> **Activity**
I'd like the data below restated word for word, with the pictures left out.

> **Data supplied**
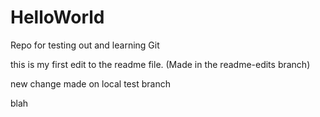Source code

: # HelloWorld
Repo for testing out and learning Git

this is my first edit to the readme file. (Made in the readme-edits branch)

new change made on local test branch

blah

> **Solution**
Source code

: # HelloWorld
Repo for testing out and learning Git

this is my first edit to the readme file. (Made in the readme-edits branch)

new change made on local test branch

blah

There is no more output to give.